The maximum video resolution that users can upload is 1080p and, according to Musk, the file must be no larger than 8GB.
So, what will users do with this new feature? It appears piracy is the number one use case thus far.
One Twitter Blue subscriber immediately uploaded the film Shrek the Third in full. They didn’t even try to keep it on the down-low either, uploading it right in the replies of Elon Musk’s tweet. The tweet featuring the full-length feature film garnered hundreds of thousands of impressions and tens of thousands of interactions.
Roughly an hour and a half after it was uploaded and tweeted out, Twitter finally removed the video and replaced it with a message stating that ‘this media has been disabled in response to a report by the copyright owner.’ It’s not clear whether anyone was able to enjoy the 93-minute movie in its entirety, but it appears to have been possible.
This isn’t the first time Twitter’s new longer videos feature has been utilized for piracy either.

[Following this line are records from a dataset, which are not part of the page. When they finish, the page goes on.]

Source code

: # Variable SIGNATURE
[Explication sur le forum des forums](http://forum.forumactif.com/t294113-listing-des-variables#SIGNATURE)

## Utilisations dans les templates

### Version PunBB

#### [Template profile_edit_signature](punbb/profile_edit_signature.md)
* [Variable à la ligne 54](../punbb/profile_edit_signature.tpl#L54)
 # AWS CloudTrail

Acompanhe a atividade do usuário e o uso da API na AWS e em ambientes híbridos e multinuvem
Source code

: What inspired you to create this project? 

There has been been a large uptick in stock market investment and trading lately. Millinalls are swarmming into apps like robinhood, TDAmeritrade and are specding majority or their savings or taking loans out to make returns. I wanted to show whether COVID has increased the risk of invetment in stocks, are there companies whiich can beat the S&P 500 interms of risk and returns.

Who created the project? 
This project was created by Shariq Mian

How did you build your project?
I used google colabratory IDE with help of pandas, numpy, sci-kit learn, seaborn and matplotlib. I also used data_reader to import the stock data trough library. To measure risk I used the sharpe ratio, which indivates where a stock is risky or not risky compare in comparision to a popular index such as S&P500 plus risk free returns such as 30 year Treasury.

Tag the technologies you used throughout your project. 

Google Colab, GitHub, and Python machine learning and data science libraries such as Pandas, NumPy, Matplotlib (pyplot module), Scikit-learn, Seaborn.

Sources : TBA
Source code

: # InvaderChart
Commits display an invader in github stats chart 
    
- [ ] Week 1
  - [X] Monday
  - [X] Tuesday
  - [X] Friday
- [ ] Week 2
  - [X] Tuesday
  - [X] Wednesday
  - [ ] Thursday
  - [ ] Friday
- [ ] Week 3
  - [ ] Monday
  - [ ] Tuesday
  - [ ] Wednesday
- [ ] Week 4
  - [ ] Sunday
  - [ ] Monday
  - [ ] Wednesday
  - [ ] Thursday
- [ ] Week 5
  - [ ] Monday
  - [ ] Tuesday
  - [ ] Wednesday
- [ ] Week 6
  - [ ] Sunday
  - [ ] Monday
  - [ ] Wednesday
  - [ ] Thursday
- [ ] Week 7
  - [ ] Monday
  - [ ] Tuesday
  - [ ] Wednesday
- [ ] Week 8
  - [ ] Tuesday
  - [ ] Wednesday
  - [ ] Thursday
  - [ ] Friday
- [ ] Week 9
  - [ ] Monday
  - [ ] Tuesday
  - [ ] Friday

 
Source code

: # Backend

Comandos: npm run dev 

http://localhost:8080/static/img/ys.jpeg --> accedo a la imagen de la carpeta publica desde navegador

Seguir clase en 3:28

Just a few weeks ago, Twitter users began to upload copies of the newly released Super Mario Bros. Movie. Users had to upload the movie in shorter, one-hour maximum chunks prior to today. Now, they can pretty much fit an entire feature within one tweet with the new two-hour limit.

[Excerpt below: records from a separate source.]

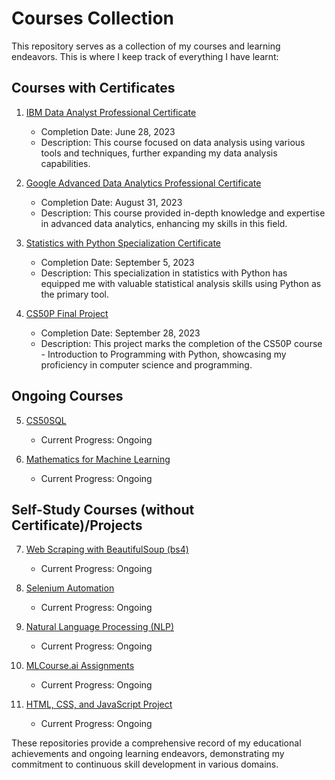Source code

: # Courses Collection

This repository serves as a collection of my courses and learning endeavors. This is where I keep track of everything I have learnt:

## Courses with Certificates

1. [IBM Data Analyst Professional Certificate](https://github.com/tienngm2049/ibm-data-analyst-professional-certificate)
   - Completion Date: June 28, 2023
   - Description: This course focused on data analysis using various tools and techniques, further expanding my data analysis capabilities.

2. [Google Advanced Data Analytics Professional Certificate](https://github.com/tienngm2049/google-advanced-data-analytics-professional-certificate)
   - Completion Date: August 31, 2023
   - Description: This course provided in-depth knowledge and expertise in advanced data analytics, enhancing my skills in this field.
  
3. [Statistics with Python Specialization Certificate](https://github.com/tienngm2049/statistics-with-python-specialization-certificate)
   - Completion Date: September 5, 2023
   - Description: This specialization in statistics with Python has equipped me with valuable statistical analysis skills using Python as the primary tool.

4. [CS50P Final Project](https://github.com/tienngm2049/cs50p-final-project)
   - Completion Date: September 28, 2023
   - Description: This project marks the completion of the CS50P course - Introduction to Programming with Python, showcasing my proficiency in computer science and programming.

## Ongoing Courses

5. [CS50SQL](https://github.com/tienngm2049/cs50sql)
   - Current Progress: Ongoing

6. [Mathematics for Machine Learning](https://github.com/tienngm2049/mathematics-for-machine-learning)
   - Current Progress: Ongoing

## Self-Study Courses (without Certificate)/Projects

7. [Web Scraping with BeautifulSoup (bs4)](https://github.com/tienngm2049/bs4)
   - Current Progress: Ongoing

8. [Selenium Automation](https://github.com/tienngm2049/selenium)
   - Current Progress: Ongoing

9. [Natural Language Processing (NLP)](https://github.com/tienngm2049/nlp)
   - Current Progress: Ongoing

10. [MLCourse.ai Assignments](https://github.com/tienngm2049/mlcourse.ai-assignment)
    - Current Progress: Ongoing

11. [HTML, CSS, and JavaScript Project](https://github.com/tienngm2049/html-css-js)
    - Current Progress: Ongoing

These repositories provide a comprehensive record of my educational achievements and ongoing learning endeavors, demonstrating my commitment to continuous skill development in various domains.
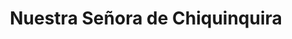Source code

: ---
title: "Nuestra Señora de Chiquinquira"
url: /bogota-d-c/nuestra-senora-de-chiquinquira/
shop: Religion
---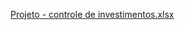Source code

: [Projeto - controle de investimentos.xlsx](https://github.com/user-attachments/files/20658863/Projeto.-.controle.de.investimentos.xlsx)
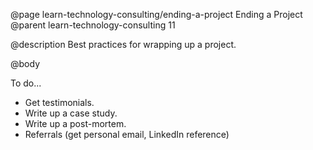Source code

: @page learn-technology-consulting/ending-a-project Ending a Project
@parent learn-technology-consulting 11

@description Best practices for wrapping up a project.

@body

To do...

- Get testimonials.
- Write up a case study.
- Write up a post-mortem.
- Referrals (get personal email, LinkedIn reference)
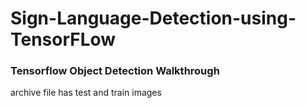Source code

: # Sign-Language-Detection-using-TensorFLow
### Tensorflow Object Detection Walkthrough
archive file has test and train images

Other than those looking to pirate movies, it’s unclear who exactly the target for these two-hour-long video uploads might be. Other platforms that allow longform video uploads, like YouTube and Facebook, provide ad-revenue sharing monetization programs for creators so they can be paid for their content. While Musk said he was launching a general monetization program for creators back in February, he has yet to actually pull through with such a program. It simply does not yet exist.
Aside from that, Twitter really is just not made for longform video content. There’s no standalone video player. Videos simply exist as an embed in a tweet. Users can’t view other content while watching because unlike YouTube and Facebook, Twitter does not offer a mini-player.
Furthermore, Twitter is lacking other features for longform videos too. For example, Twitter does not remember where a user left off on a video for future viewing like other platforms do. In addition, video quality on Twitter is just really bad. Even Twitter Blue subscribers who tend to be Musk fans have frequently complained about it. No matter how long you pause a Twitter video in hopes that it would load more of the clip, certain parts in the video will always maintain a lower-quality as if it were perpetually buffering.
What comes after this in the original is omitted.